• Work instructions: Would you please return only the lines from the one with "SORT_NONE_CLASS = 'sort-none'" through the last line of the records below, leaving the pictures out?

:: Provided data

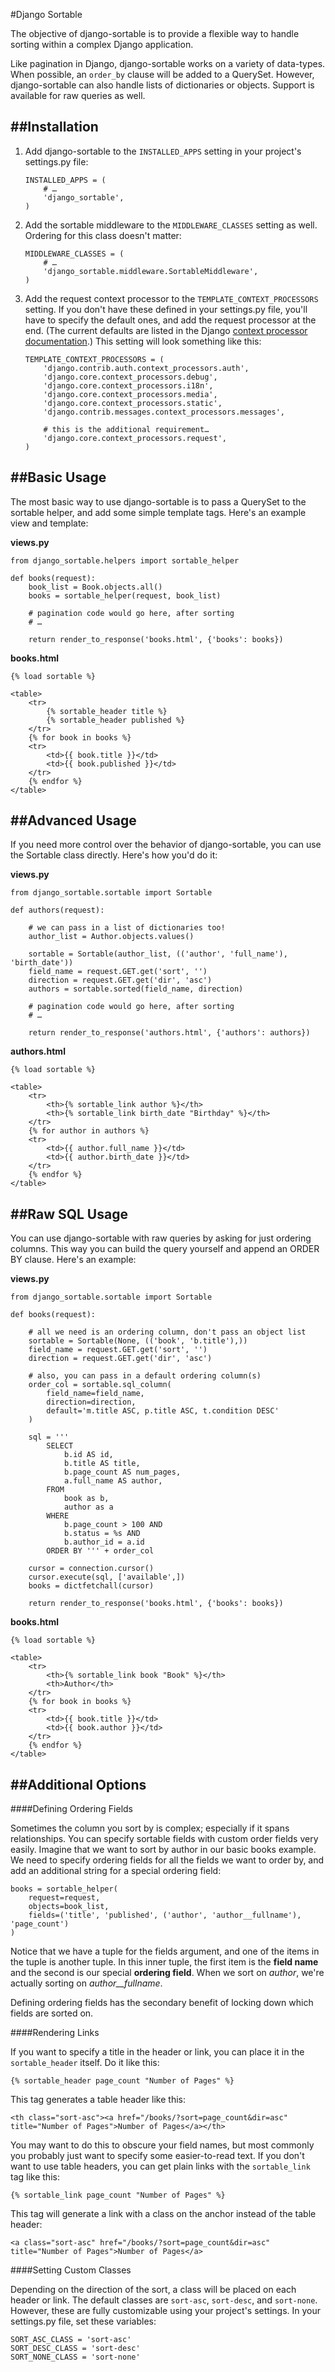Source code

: #Django Sortable

The objective of django-sortable is to provide a flexible way to handle sorting within a complex Django application. 

Like pagination in Django, django-sortable works on a variety of data-types. When possible, an `order_by` clause will be added to a QuerySet. However, django-sortable can also handle lists of dictionaries or objects. Support is available for raw queries as well.


##Installation
--------------

1.  Add django-sortable to the `INSTALLED_APPS` setting in your project's settings.py file:

    	INSTALLED_APPS = (
    		# …
    		'django_sortable',
    	)
	
2.  Add the sortable middleware to the `MIDDLEWARE_CLASSES` setting as well. Ordering for this class doesn't matter:
	
		MIDDLEWARE_CLASSES = (
			# …
			'django_sortable.middleware.SortableMiddleware',
		)

3.  Add the request context processor to the `TEMPLATE_CONTEXT_PROCESSORS` setting. If you don't have these defined in your settings.py file, you'll have to specify the default ones, and add the request processor at the end. (The current defaults are listed in the Django [context processor documentation](https://docs.djangoproject.com/en/dev/ref/settings/#std:setting-TEMPLATE_CONTEXT_PROCESSORS).) This setting will look something like this:

		TEMPLATE_CONTEXT_PROCESSORS = (
		    'django.contrib.auth.context_processors.auth',
		    'django.core.context_processors.debug',
		    'django.core.context_processors.i18n',
		    'django.core.context_processors.media',
		    'django.core.context_processors.static',
		    'django.contrib.messages.context_processors.messages',
		    
		    # this is the additional requirement… 
		    'django.core.context_processors.request', 
		)


##Basic Usage
-------------

The most basic way to use django-sortable is to pass a QuerySet to the sortable helper, and add some simple template tags. Here's an example view and template:

__views.py__

	from django_sortable.helpers import sortable_helper
	
	def books(request):
	    book_list = Book.objects.all()
	    books = sortable_helper(request, book_list)
	    
	    # pagination code would go here, after sorting
		# …
	    
	    return render_to_response('books.html', {'books': books})

__books.html__

	{% load sortable %}
	
	<table>
		<tr>
			{% sortable_header title %}
			{% sortable_header published %}
		</tr>
		{% for book in books %}
		<tr>
			<td>{{ book.title }}</td>
			<td>{{ book.published }}</td>
		</tr>
		{% endfor %}
	</table>


##Advanced Usage
----------------

If you need more control over the behavior of django-sortable, you can use the Sortable class directly. Here's how you'd do it:

__views.py__

	from django_sortable.sortable import Sortable
	
	def authors(request):
		
		# we can pass in a list of dictionaries too!
		author_list = Author.objects.values()
		
		sortable = Sortable(author_list, (('author', 'full_name'), 'birth_date'))
		field_name = request.GET.get('sort', '')
		direction = request.GET.get('dir', 'asc')
		authors = sortable.sorted(field_name, direction)
		
		# pagination code would go here, after sorting
		# …
		
		return render_to_response('authors.html', {'authors': authors})

__authors.html__

	{% load sortable %}
	
	<table>
		<tr>
			<th>{% sortable_link author %}</th>
			<th>{% sortable_link birth_date "Birthday" %}</th>
		</tr>
		{% for author in authors %}
		<tr>
			<td>{{ author.full_name }}</td>
			<td>{{ author.birth_date }}</td>
		</tr>
		{% endfor %}
	</table>


##Raw SQL Usage
---------------

You can use django-sortable with raw queries by asking for just ordering columns. This way you can build the query yourself and append an ORDER BY clause. Here's an example:

__views.py__

	from django_sortable.sortable import Sortable
	
	def books(request):
		
		# all we need is an ordering column, don't pass an object list
		sortable = Sortable(None, (('book', 'b.title'),))
		field_name = request.GET.get('sort', '')
		direction = request.GET.get('dir', 'asc')
		
		# also, you can pass in a default ordering column(s)
		order_col = sortable.sql_column(
			field_name=field_name, 
			direction=direction, 
			default='m.title ASC, p.title ASC, t.condition DESC'
		)
	
		sql = '''
			SELECT      
				b.id AS id,
				b.title AS title,
				b.page_count AS num_pages,
				a.full_name AS author,
			FROM 
				book as b, 
				author as a
			WHERE 
				b.page_count > 100 AND
				b.status = %s AND
				b.author_id = a.id
			ORDER BY ''' + order_col
			
		cursor = connection.cursor()
		cursor.execute(sql, ['available',])
		books = dictfetchall(cursor)
		
		return render_to_response('books.html', {'books': books})


__books.html__

	{% load sortable %}
	
	<table>
		<tr>
			<th>{% sortable_link book "Book" %}</th>
			<th>Author</th>
		</tr>
		{% for book in books %}
		<tr>
			<td>{{ book.title }}</td>
			<td>{{ book.author }}</td>
		</tr>
		{% endfor %}
	</table>


##Additional Options
--------------------

####Defining Ordering Fields

Sometimes the column you sort by is complex; especially if it spans relationships. You can specify sortable fields with custom order fields very easily. Imagine that we want to sort by author in our basic books example. We need to specify ordering fields for all the fields we want to order by, and add an additional string for a special ordering field:

	books = sortable_helper(
		request=request, 
		objects=book_list, 
		fields=('title', 'published', ('author', 'author__fullname'), 'page_count')
	)

Notice that we have a tuple for the fields argument, and one of the items in the tuple is another tuple. In this inner tuple, the first item is the __field name__ and the second is our special __ordering field__. When we sort on _author_, we're actually sorting on _author__fullname_.

Defining ordering fields has the secondary benefit of locking down which fields are sorted on.


####Rendering Links

If you want to specify a title in the header or link, you can place it in the `sortable_header` itself. Do it like this:
	
	{% sortable_header page_count "Number of Pages" %}
	
This tag generates a table header like this:

	<th class="sort-asc"><a href="/books/?sort=page_count&dir=asc" title="Number of Pages">Number of Pages</a></th>

You may want to do this to obscure your field names, but most commonly you probably just want to specify some easier-to-read text. If you don't want to use table headers, you can get plain links with the `sortable_link` tag like this:

	{% sortable_link page_count "Number of Pages" %}

This tag will generate a link with a class on the anchor instead of the table header:

	<a class="sort-asc" href="/books/?sort=page_count&dir=asc" title="Number of Pages">Number of Pages</a>


####Setting Custom Classes

Depending on the direction of the sort, a class will be placed on each header or link. The default classes are `sort-asc`, `sort-desc`, and `sort-none`. However, these are fully customizable using your project's settings. In your settings.py file, set these variables:

	SORT_ASC_CLASS = 'sort-asc'
	SORT_DESC_CLASS = 'sort-desc'
	SORT_NONE_CLASS = 'sort-none'

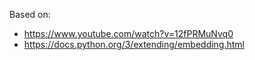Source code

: Based on:
- https://www.youtube.com/watch?v=12fPRMuNvq0
- https://docs.python.org/3/extending/embedding.html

::::

• Output of the task:
	SORT_NONE_CLASS = 'sort-none'

Source code

: Based on:
- https://www.youtube.com/watch?v=12fPRMuNvq0
- https://docs.python.org/3/extending/embedding.html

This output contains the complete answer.